18 juin 2007 Daniel Schneidermann (Arrêt sur images) licencié par France Télévision

jeudi 18 juin 2015.
 

L’ère Sarkozy passe les médias au karcher

Durcissement chez France Télévisions : non seulement Arrêt sur images, la seule émission de critique et de réflexion sur la télévision, disparaît des écrans de France 5, mais en outre, son animateur Daniel Schneidermann est licencié pour faute grave, contrairement à tous les usages.

Le monde de la télévision est réputé impitoyable, mais tout de même ! Une certaine tradition voulait que les patrons de chaînes arrêtant une émission, surtout ancienne, manifestent un respect plus scrupuleux du droit du travail. Employé en contrat à durée indéterminé depuis douze ans par France 5, son licenciement présageait que Daniel Schneidermann aurait quelque temps pour se retourner et trouver un nouveau job ou bien simplement élaborer une nouvelle émission. La lettre de licenciement qu’il a reçue hier, malgré les 143 000 signatures d’une pétition exigeant le maintien d’Arrêt sur images, ne lui laisse aucune marge de manœuvre.

La faute grave, chacun le sait, permet à l’Etat, via sa chaîne publique France 5, « d’économiser » des dizaines de milliers d’euros. Tout ça parce que l’animateur d’Arrêt sur images a « tenu des propos inadmissibles », alors que « la chaîne ne s’était pas encore prononcée » sur le devenir de l’émission. Il a en effet laissé entendre que l’arrêt de l’émission était lié à des « pressions politiques ». Ces « graves accusations » mettent non seulement en cause « l’indépendance de la direction du groupe France Télévisions et de la chaîne, mais aussi l’indépendance et la qualité du travail de certains journalistes d’autres chaînes du groupe ».
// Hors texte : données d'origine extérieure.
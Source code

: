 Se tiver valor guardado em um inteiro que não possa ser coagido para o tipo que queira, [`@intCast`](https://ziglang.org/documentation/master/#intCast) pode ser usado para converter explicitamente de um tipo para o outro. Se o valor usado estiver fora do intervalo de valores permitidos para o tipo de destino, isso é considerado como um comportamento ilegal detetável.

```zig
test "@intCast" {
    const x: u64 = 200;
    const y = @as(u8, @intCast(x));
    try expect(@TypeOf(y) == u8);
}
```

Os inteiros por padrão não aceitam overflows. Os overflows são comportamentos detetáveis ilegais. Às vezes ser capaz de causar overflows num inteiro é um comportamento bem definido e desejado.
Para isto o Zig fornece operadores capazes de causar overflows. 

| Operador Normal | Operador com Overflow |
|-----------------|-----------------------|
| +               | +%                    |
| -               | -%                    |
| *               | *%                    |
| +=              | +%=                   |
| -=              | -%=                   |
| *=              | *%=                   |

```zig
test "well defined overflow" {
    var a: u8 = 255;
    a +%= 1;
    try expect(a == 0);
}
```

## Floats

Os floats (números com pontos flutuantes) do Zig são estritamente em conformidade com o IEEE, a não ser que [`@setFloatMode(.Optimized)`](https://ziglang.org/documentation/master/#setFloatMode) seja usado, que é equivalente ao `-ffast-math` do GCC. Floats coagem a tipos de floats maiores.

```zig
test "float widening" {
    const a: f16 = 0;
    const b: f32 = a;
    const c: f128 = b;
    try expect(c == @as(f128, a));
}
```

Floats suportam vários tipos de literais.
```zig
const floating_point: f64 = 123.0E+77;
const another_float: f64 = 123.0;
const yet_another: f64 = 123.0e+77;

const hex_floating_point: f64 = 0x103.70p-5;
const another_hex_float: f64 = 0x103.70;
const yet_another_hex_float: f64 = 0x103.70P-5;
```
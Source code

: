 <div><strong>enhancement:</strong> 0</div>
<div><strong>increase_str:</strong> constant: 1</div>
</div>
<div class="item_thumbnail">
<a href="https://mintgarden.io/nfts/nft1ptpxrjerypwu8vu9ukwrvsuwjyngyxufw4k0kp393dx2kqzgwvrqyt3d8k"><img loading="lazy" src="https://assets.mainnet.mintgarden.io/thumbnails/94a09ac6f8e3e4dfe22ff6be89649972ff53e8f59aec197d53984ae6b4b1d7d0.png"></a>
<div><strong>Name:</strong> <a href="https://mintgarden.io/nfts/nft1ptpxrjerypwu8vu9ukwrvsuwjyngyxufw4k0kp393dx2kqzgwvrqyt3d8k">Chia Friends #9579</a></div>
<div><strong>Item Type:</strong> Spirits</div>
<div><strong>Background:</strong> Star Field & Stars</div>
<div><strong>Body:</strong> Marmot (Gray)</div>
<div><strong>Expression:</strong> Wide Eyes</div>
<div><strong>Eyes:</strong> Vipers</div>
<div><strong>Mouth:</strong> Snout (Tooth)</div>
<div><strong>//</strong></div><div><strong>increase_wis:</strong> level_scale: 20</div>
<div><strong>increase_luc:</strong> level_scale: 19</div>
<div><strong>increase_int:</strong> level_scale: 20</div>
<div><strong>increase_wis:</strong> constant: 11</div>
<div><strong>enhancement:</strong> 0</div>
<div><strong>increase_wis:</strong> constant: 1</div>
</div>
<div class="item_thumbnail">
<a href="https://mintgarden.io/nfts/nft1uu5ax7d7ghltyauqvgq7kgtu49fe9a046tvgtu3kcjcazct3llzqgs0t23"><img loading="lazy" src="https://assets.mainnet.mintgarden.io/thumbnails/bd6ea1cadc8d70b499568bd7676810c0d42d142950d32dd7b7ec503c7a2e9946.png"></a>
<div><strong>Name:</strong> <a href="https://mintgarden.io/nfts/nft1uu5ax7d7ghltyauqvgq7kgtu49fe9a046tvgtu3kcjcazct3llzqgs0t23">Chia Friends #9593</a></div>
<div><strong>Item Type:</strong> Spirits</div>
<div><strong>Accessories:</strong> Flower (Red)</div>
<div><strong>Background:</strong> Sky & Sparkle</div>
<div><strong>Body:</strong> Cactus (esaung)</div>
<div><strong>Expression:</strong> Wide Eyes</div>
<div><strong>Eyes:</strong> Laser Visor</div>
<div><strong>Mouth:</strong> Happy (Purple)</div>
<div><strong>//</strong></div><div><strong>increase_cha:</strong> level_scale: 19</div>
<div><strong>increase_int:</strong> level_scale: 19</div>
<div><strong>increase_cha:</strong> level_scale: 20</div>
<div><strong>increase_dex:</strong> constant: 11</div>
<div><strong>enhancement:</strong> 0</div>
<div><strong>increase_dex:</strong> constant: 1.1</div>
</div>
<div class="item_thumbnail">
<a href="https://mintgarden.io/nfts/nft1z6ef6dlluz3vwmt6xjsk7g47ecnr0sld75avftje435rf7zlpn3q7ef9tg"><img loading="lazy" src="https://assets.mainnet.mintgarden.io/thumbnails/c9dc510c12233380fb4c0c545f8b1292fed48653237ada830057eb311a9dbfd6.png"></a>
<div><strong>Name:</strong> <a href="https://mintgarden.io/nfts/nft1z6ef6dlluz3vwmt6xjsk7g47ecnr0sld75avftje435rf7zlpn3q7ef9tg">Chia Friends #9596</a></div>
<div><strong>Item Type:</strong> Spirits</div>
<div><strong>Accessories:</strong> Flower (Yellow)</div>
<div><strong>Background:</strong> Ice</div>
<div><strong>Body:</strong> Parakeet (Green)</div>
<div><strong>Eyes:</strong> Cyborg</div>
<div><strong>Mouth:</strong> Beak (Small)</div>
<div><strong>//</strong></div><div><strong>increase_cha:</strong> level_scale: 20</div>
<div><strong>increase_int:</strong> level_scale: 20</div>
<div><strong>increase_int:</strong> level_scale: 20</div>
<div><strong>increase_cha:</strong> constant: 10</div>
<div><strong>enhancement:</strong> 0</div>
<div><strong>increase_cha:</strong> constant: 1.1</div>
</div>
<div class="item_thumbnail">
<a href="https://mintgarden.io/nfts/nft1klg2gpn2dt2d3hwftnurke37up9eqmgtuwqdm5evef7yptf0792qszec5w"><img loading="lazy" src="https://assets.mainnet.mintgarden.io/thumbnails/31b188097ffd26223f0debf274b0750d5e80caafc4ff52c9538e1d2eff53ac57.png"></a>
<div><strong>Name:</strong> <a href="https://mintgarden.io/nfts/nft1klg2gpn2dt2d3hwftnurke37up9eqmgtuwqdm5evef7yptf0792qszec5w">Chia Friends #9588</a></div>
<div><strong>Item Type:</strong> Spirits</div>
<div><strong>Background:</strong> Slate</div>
Selon la lettre de France 5, Schneidermann aurait organisé « de façon délibérée une campagne de dénigrement à l’encontre des dirigeants de la chaîne et du groupe allant jusqu’à des attaques personnelles envers son président Monsieur Patrick de Carolis dans le but de faire pression ». Il a « insinué que la décision de l’arrêt de l’émission résultait d’une volonté de vengeance ». Il a écrit « quel effet ça fait, Carolis, de porter si longtemps votre vengeance ? ». Enfin, Daniel Schneidermann a osé écrire sur son blog que sa « direction était nulle ».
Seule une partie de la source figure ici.